According to Bowman, no successor to SuperGLUE is forthcoming, at least not in the near term. But there’s growing consensus within the AI research community that future benchmarks, particularly in the language domain, must take into account broader ethical, technical, and societal challenges if they’re to be useful.

For example, a number of studies show that popular benchmarks do a poor job of estimating real-world AI performance. One recent report found that 60%-70% of answers given by natural language processing models were embedded somewhere in the benchmark training sets, indicating that the models were usually simply memorizing answers. Another study — a meta-analysis of over 3,000 AI papers — found that metrics used to benchmark AI and machine learning models tended to be inconsistent, irregularly tracked, and not particularly informative.

Part of the problem stems from the fact that language models like OpenAI’s GPT-3, Google’s T5 + Meena, and Microsoft’s DeBERTa learn to write humanlike text by internalizing examples from the public web. Drawing on sources like ebooks, Wikipedia, and social media platforms like Reddit, they make inferences to complete sentences and even whole paragraphs.
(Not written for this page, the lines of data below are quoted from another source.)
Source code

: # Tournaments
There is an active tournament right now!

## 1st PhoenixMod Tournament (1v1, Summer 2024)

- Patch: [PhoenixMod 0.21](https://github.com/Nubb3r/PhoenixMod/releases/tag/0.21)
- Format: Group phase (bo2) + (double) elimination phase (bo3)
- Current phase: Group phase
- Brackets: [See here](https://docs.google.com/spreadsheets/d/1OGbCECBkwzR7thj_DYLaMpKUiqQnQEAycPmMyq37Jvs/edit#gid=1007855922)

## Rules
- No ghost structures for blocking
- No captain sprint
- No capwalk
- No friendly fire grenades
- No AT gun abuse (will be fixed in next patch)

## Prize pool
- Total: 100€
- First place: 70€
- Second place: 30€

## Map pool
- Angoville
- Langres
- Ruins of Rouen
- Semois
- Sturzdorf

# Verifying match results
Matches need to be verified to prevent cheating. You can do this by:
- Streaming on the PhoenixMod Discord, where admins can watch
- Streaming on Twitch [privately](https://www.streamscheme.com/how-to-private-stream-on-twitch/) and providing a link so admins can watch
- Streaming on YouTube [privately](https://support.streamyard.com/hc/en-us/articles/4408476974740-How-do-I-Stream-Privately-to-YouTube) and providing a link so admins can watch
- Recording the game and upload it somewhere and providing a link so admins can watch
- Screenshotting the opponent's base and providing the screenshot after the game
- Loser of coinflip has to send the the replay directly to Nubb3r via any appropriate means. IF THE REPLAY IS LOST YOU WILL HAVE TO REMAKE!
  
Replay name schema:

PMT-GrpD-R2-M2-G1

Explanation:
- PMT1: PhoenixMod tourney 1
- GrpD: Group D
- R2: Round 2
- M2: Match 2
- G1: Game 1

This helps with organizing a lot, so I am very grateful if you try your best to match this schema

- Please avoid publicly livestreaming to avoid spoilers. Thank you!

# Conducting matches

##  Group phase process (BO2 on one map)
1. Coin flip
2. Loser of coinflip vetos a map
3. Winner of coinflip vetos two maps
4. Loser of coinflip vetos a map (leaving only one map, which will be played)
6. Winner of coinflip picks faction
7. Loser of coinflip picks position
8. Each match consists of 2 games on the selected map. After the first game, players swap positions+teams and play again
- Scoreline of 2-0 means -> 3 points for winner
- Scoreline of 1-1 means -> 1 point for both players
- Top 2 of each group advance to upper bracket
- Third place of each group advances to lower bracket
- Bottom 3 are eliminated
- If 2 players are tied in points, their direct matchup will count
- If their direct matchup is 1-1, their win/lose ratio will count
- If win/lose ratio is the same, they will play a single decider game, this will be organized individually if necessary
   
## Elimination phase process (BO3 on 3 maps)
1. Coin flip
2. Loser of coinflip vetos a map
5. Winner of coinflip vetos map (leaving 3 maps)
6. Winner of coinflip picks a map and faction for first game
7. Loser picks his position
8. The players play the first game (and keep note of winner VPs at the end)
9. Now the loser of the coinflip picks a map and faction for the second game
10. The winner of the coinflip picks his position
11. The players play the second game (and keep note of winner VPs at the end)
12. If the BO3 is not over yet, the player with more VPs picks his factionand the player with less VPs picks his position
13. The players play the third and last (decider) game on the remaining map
As a result, language models often amplify the biases encoded in this public data; a portion of the training data is not uncommonly sourced from communities with pervasive gender, race, and religious prejudices. AI research firm OpenAI notes that this can lead to placing words like “naughty” or “sucked” near female pronouns and “Islam” near words like “terrorism.” Other studies, like one published by Intel, MIT, and Canadian AI initiative CIFAR researchers in April, have found high levels of stereotypical bias from some of the most popular models, including Google’s BERT and XLNet, OpenAI’s GPT-2, and Facebook’s RoBERTa. This bias could be leveraged by malicious actors to foment discord by spreading misinformation, disinformation, and outright lies that “radicalize individuals into violent far-right extremist ideologies and behaviors,” according to the Middlebury Institute of International Studies.

Most existing language benchmarks fail to capture this. Motivated by the findings in the two years since SuperGLUE’s introduction, perhaps future ones might.